Compressing byte arays

Last post 03-10-2008, 3:03 AM by Spodi. 6 replies.
Sort Posts: Previous Next
  •  03-05-2008, 10:29 AM

    Compressing byte arays

    Hi
    I am using System.Net for networking. When I send byte arrays over a socket, I would like to compress them to save bandwidth. I found this method that uses the GZipStream from .NET to compress:

            public static byte[] Compress(byte[] buffer)

            {

                MemoryStream ms
    = new MemoryStream();

                GZipStream zip
    = new GZipStream(ms, CompressionMode.Compress, true);

                zip.Write(buffer, 0, buffer.Length);

                zip.Close();

                ms.Position
    = 0;



                MemoryStream outStream
    = new MemoryStream();



               
    byte[] compressed = new byte[ms.Length];

                ms.Read(compressed, 0, compressed.Length);



               
    byte[] gzBuffer = new byte[compressed.Length + 4];

                Buffer.BlockCopy(compressed, 0, gzBuffer, 4, compressed.Length);

                Buffer.BlockCopy(BitConverter.GetBytes(buffer.Length), 0, gzBuffer, 0, 4);

               
    return gzBuffer;

            }


    However, this method usually increases the size of my byte arrays, so it is not very good. Has anyone build a good compress method they would like to share?


    My XNA MMORPG
    My blog
  •  03-05-2008, 10:51 AM

    Re: Compressing byte arays

    How big are your arrays? Small ones won't compress well and often as you are seeing the extra lookup table overhead makes them bigger. There are just not enough regular patterns in your stream. Try compressing an array full of identical values just to make sure you have not got a mistake in your code.

    For small stuff youy are probably better of looking at encoding rather than compressing - or accepting that it can't be made smaller. See Shawns posts from December http://blogs.msdn.com/shawnhar/archive/2007/12.aspx



    The ZBuffer - News and information for XNA and Managed DirectX
  •  03-05-2008, 11:21 AM

    Re: Compressing byte arays

    Usually the arrays are around 20 bytes (i don't want to compress these). A few byte arrays are 2000 bytes (these i want to compress). Compressing a 100 byte array, with only 0 values will result in a 130 compressed array. I will try to look at Shawn’s blog post.


    My XNA MMORPG
    My blog
  •  03-05-2008, 11:25 AM

    Re: Compressing byte arays

    steffanp:

    Compressing a 100 byte array, with only 0 values will result in a 130 compressed array.

    Now that surprises me.. maybe the gz algorithm doesn't notice long streams of identical values. If you know your data stream has lots of identical values next to each other you could look at implementing a RLE compression yourself. its pretty simple. Of course this will ony help you if your data often has this kind of pattern.

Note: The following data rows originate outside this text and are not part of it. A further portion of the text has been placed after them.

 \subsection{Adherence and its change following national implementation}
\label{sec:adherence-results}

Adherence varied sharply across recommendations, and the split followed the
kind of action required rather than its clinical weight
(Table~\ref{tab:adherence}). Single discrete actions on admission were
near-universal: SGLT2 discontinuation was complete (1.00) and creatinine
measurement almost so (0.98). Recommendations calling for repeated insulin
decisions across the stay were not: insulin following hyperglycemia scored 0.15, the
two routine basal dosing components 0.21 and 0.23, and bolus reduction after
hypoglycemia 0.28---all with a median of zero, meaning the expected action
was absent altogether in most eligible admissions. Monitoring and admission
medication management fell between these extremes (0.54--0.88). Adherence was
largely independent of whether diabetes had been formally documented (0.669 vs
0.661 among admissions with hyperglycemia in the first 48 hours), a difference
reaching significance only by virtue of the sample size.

    The ZBuffer - News and information for XNA and Managed DirectX
  •  03-05-2008, 11:58 AM

    Re: Compressing byte arays

    The ZMan [MVP/Moderator]:
    steffanp:

    Compressing a 100 byte array, with only 0 values will result in a 130 compressed array.

    Now that surprises me.. maybe the gz algorithm doesn't notice long streams of identical values. If you know your data stream has lots of identical values next to each other you could look at implementing a RLE compression yourself. its pretty simple. Of course this will ony help you if your data often has this kind of pattern.

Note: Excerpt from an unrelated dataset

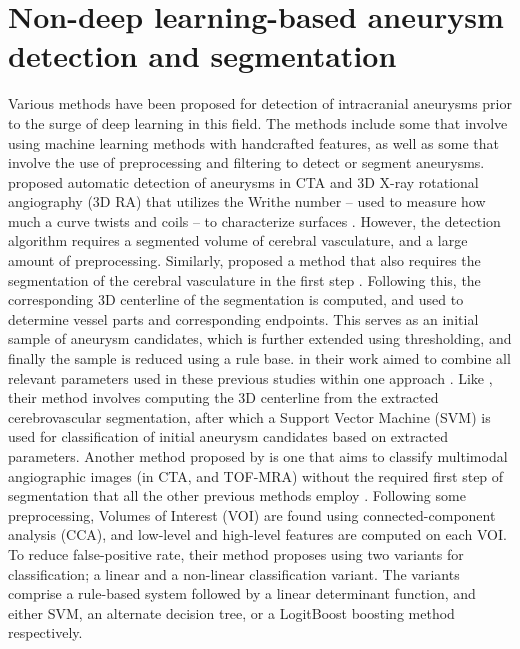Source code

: \section{Non-deep learning-based aneurysm detection and segmentation}
Various methods have been proposed for detection of intracranial aneurysms prior to the surge of deep learning in this field. The methods include some that involve using machine learning methods with handcrafted features, as well as some that involve the use of preprocessing and filtering to detect or segment aneurysms. \citeauthor{Lauric2010} proposed automatic detection of aneurysms in CTA and 3D X-ray rotational angiography (3D RA) that utilizes the Writhe number -- used to measure how much a curve twists and coils -- to characterize surfaces \cite{Lauric2010}. However, the detection algorithm requires a segmented volume of cerebral vasculature, and a large amount of preprocessing. Similarly, \citeauthor{Yang2011} proposed a method that also requires the segmentation of the cerebral vasculature in the first step \cite{Yang2011}. Following this, the corresponding 3D centerline of the segmentation is computed, and used to determine vessel parts and corresponding endpoints. This serves as an initial sample of aneurysm candidates, which is further extended using thresholding, and finally the sample is reduced using a rule base. \citeauthor{Suniaga2012} in their work aimed to combine all relevant parameters used in these previous studies within one approach \cite{Suniaga2012}. Like \citeauthor{Yang2011}, their method involves computing the 3D centerline from the extracted cerebrovascular segmentation, after which a Support Vector Machine (SVM) is used for classification of initial aneurysm candidates based on extracted parameters. Another method proposed by \citeauthor{Hentschke2014} is one that aims to classify multimodal angiographic images (in CTA, and TOF-MRA) without the required first step of segmentation that all the other previous methods employ \cite{Hentschke2014}. Following some preprocessing, Volumes of Interest (VOI) are found using connected-component analysis (CCA), and low-level and high-level features are computed on each VOI. To reduce false-positive rate, their method proposes using two variants for classification; a linear and a non-linear classification variant. The variants comprise a rule-based system followed by a linear determinant function, and either SVM, an alternate decision tree, or a LogitBoost boosting method respectively.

    I expect it does but as you said there is some overhead to compression that makes it pointless for smaller data. 100 bytes (all zeroed) compresses to more than 100 bytes but 10,000 bytes compresses to less than 200.


    XNA UK User Group - XNA Goodies
  •  03-05-2008, 3:50 PM

    Re: Compressing byte arays

    100 bytes is probably too small to get much useful compression, although it really depends on the nature of your data and how well that fits whatever algorithm you choose. Generalized algorithms like zip tend to do ok on a wide range of data, but take a while to get warmed up, while more specialized algorithms might do better with less overhead if you can find the right one for your particular data.

    I'm surprised you don't get at least ok results with a 2000 byte data block, though.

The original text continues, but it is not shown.